§ Aim of the exercise
Reproduce the entries so that every line matches the original exactly.

*** Data section ***

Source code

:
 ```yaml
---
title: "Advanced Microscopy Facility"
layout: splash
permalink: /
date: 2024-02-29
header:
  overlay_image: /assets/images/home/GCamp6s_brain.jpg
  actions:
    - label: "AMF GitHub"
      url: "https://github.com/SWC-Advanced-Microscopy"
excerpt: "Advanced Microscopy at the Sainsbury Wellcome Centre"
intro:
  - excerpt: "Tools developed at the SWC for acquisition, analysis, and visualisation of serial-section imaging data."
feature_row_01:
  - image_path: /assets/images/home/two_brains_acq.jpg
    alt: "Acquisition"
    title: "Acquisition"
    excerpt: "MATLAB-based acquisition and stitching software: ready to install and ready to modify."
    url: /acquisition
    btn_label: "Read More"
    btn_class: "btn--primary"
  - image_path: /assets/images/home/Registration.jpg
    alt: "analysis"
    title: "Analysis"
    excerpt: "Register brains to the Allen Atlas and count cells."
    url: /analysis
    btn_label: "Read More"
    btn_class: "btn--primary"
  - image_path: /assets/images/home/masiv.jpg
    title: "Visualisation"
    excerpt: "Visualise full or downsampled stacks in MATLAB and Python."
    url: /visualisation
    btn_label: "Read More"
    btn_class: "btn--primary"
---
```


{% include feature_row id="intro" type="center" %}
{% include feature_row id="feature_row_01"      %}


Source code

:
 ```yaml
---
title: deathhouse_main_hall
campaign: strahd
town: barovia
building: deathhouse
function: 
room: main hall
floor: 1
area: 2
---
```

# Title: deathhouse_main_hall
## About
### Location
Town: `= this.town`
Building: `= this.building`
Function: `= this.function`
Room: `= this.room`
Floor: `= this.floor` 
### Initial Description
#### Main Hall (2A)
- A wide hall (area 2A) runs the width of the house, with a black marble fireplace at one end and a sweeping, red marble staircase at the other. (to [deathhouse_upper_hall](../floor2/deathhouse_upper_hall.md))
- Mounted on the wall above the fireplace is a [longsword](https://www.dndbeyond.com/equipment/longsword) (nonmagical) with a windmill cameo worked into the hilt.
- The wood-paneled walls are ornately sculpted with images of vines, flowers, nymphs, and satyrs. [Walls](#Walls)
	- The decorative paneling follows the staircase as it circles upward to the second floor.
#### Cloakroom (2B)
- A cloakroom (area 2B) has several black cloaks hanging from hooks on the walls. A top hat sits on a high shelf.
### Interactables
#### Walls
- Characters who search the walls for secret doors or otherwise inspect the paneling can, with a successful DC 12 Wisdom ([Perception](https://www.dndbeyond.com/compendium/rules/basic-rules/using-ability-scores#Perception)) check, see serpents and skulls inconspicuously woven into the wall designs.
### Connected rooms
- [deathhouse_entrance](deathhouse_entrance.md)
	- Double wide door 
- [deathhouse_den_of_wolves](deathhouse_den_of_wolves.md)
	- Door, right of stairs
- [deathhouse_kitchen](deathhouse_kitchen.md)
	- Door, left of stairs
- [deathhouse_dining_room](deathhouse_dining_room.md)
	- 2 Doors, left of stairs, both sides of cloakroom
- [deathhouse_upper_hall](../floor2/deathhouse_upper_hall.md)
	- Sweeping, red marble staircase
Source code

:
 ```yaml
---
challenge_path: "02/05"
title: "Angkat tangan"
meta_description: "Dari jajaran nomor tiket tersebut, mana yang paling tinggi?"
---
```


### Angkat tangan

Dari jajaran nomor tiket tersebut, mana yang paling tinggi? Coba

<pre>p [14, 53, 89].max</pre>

*** End of Data section ***

§ Response area
Source code

:
 ```yaml
---
title: "Advanced Microscopy Facility"
layout: splash
permalink: /
date: 2024-02-29
header:
  overlay_image: /assets/images/home/GCamp6s_brain.jpg
  actions:
    - label: "AMF GitHub"
      url: "https://github.com/SWC-Advanced-Microscopy"
excerpt: "Advanced Microscopy at the Sainsbury Wellcome Centre"
intro:
  - excerpt: "Tools developed at the SWC for acquisition, analysis, and visualisation of serial-section imaging data."
feature_row_01:
  - image_path: /assets/images/home/two_brains_acq.jpg
    alt: "Acquisition"
    title: "Acquisition"
    excerpt: "MATLAB-based acquisition and stitching software: ready to install and ready to modify."
    url: /acquisition
    btn_label: "Read More"
    btn_class: "btn--primary"
  - image_path: /assets/images/home/Registration.jpg
    alt: "analysis"
    title: "Analysis"
    excerpt: "Register brains to the Allen Atlas and count cells."
    url: /analysis
    btn_label: "Read More"
    btn_class: "btn--primary"
  - image_path: /assets/images/home/masiv.jpg
    title: "Visualisation"
    excerpt: "Visualise full or downsampled stacks in MATLAB and Python."
    url: /visualisation
    btn_label: "Read More"
    btn_class: "btn--primary"
---
```


{% include feature_row id="intro" type="center" %}
{% include feature_row id="feature_row_01"      %}


Source code

:
 ```yaml
---
title: deathhouse_main_hall
campaign: strahd
town: barovia
building: deathhouse
function: 
room: main hall
floor: 1
area: 2
---
```

# Title: deathhouse_main_hall
## About
### Location
Town: `= this.town`
Building: `= this.building`
Function: `= this.function`
Room: `= this.room`
Floor: `= this.floor` 
### Initial Description
#### Main Hall (2A)
- A wide hall (area 2A) runs the width of the house, with a black marble fireplace at one end and a sweeping, red marble staircase at the other. (to [deathhouse_upper_hall](../floor2/deathhouse_upper_hall.md))
- Mounted on the wall above the fireplace is a [longsword](https://www.dndbeyond.com/equipment/longsword) (nonmagical) with a windmill cameo worked into the hilt.
- The wood-paneled walls are ornately sculpted with images of vines, flowers, nymphs, and satyrs. [Walls](#Walls)
	- The decorative paneling follows the staircase as it circles upward to the second floor.
#### Cloakroom (2B)
- A cloakroom (area 2B) has several black cloaks hanging from hooks on the walls. A top hat sits on a high shelf.
### Interactables
#### Walls
- Characters who search the walls for secret doors or otherwise inspect the paneling can, with a successful DC 12 Wisdom ([Perception](https://www.dndbeyond.com/compendium/rules/basic-rules/using-ability-scores#Perception)) check, see serpents and skulls inconspicuously woven into the wall designs.
### Connected rooms
- [deathhouse_entrance](deathhouse_entrance.md)
	- Double wide door 
- [deathhouse_den_of_wolves](deathhouse_den_of_wolves.md)
	- Door, right of stairs
- [deathhouse_kitchen](deathhouse_kitchen.md)
	- Door, left of stairs
- [deathhouse_dining_room](deathhouse_dining_room.md)
	- 2 Doors, left of stairs, both sides of cloakroom
- [deathhouse_upper_hall](../floor2/deathhouse_upper_hall.md)
	- Sweeping, red marble staircase
Source code

:
 ```yaml
---
challenge_path: "02/05"
title: "Angkat tangan"
meta_description: "Dari jajaran nomor tiket tersebut, mana yang paling tinggi?"
---
```


### Angkat tangan

Dari jajaran nomor tiket tersebut, mana yang paling tinggi? Coba

<pre>p [14, 53, 89].max</pre>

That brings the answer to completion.